__Problem to work on__: Whenever a line contains the string "Label", copy it out of the entries.

┄┄┄┄┄┄┄┄┄┄┄┄┄┄┄┄┄┄┄┄

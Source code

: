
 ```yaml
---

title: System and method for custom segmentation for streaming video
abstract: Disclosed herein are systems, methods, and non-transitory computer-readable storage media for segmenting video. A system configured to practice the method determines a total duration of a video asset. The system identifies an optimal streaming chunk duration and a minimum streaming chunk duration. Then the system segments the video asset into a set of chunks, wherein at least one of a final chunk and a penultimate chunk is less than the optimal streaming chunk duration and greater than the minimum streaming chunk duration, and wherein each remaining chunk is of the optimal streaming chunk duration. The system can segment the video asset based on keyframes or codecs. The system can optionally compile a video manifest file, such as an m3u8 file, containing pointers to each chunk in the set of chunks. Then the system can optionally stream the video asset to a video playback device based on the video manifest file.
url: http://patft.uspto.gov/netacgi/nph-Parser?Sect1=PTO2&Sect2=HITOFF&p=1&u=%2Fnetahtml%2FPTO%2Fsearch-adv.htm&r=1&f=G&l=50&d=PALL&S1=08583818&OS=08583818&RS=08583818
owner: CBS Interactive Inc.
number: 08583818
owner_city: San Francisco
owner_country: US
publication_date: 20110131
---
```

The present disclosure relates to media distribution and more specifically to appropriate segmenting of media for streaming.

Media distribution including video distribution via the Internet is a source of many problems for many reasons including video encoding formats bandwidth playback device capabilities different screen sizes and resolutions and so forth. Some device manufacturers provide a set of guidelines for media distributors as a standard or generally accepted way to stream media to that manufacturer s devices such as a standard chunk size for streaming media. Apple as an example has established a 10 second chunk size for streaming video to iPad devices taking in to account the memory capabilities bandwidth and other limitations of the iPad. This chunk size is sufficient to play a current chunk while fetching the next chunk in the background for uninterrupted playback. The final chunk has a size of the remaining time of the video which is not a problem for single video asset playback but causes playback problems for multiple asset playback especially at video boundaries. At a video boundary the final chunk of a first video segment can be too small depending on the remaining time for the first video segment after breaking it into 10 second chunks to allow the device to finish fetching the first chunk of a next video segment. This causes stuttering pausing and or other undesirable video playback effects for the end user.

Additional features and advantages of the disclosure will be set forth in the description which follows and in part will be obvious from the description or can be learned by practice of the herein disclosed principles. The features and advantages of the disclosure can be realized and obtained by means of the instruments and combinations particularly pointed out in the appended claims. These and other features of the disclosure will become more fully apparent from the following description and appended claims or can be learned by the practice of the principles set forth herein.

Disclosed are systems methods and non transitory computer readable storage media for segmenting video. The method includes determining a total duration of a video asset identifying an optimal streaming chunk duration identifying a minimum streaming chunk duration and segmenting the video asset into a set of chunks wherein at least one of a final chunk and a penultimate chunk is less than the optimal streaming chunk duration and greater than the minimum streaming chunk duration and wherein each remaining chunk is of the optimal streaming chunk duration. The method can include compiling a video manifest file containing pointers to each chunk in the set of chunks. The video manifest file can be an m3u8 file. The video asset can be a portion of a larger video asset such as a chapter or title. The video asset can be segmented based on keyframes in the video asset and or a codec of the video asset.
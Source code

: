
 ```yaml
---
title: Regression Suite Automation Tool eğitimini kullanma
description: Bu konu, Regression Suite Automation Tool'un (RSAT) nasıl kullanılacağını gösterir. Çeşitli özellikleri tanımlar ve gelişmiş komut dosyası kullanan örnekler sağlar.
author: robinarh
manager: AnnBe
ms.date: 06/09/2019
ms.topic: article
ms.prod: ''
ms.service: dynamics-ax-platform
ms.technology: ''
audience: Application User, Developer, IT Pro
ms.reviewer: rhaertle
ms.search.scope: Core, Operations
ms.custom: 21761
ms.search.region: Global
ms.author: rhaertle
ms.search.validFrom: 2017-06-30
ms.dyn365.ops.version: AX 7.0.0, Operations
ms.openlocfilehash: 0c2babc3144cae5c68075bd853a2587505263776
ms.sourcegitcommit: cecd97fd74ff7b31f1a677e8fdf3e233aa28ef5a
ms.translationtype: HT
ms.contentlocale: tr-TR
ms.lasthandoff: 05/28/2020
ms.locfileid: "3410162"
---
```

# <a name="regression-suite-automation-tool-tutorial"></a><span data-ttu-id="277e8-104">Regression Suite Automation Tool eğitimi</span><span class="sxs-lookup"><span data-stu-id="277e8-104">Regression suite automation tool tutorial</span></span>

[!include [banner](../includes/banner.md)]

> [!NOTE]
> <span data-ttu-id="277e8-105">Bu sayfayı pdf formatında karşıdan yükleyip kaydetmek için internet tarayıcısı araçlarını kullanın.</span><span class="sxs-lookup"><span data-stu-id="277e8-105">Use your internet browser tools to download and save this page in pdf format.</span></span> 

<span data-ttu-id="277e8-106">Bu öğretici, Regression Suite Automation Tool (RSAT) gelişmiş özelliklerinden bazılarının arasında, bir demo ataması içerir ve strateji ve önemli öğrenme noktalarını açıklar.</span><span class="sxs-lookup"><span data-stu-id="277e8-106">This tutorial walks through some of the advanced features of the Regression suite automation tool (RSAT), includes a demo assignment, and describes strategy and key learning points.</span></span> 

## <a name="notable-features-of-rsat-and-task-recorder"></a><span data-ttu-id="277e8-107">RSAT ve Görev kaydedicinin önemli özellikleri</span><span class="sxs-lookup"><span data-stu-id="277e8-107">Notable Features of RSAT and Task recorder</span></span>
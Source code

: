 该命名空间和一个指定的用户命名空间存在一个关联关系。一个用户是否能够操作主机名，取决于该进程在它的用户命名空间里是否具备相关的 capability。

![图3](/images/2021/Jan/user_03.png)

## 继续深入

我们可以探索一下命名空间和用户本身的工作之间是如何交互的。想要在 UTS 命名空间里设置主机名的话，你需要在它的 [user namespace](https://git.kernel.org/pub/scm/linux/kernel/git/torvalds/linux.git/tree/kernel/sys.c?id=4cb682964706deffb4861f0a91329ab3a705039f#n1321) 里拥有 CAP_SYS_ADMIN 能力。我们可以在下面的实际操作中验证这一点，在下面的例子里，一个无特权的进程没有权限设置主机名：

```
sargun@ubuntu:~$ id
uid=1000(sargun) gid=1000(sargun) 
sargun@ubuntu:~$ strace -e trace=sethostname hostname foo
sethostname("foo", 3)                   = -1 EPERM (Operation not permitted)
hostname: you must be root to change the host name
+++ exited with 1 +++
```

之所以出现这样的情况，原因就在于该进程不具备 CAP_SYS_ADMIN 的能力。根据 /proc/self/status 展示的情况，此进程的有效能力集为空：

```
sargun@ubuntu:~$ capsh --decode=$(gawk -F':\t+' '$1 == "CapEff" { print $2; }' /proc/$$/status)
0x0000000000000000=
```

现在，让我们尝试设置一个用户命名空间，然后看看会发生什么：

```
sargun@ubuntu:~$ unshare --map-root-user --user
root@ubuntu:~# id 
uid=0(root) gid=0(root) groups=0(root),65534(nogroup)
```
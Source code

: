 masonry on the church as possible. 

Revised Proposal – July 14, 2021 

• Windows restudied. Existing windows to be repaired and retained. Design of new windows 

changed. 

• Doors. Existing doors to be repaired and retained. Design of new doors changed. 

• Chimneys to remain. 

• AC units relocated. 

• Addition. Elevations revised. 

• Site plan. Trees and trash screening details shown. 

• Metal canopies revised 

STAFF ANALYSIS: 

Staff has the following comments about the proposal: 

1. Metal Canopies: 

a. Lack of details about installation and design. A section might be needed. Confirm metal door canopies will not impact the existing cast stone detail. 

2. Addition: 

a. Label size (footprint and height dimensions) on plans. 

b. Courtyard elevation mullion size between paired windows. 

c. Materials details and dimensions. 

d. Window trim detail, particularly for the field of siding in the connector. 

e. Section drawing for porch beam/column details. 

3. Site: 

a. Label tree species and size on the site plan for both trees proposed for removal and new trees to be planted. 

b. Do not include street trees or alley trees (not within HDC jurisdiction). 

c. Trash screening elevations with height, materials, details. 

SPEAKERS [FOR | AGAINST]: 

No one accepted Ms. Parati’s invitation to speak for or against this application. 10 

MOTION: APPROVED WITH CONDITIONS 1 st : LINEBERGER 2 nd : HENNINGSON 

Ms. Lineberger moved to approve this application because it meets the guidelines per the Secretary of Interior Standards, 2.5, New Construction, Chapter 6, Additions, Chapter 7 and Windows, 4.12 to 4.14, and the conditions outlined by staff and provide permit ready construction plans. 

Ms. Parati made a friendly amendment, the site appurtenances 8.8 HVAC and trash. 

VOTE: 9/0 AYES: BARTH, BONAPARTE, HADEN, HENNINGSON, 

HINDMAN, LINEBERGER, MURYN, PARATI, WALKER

┄┄┄┄┄┄┄┄┄┄┄┄┄┄┄┄┄┄┄┄

__Expected answer__:
a. Label size (footprint and height dimensions) on plans. 
a. Label tree species and size on the site plan for both trees proposed for removal and new trees to be planted. 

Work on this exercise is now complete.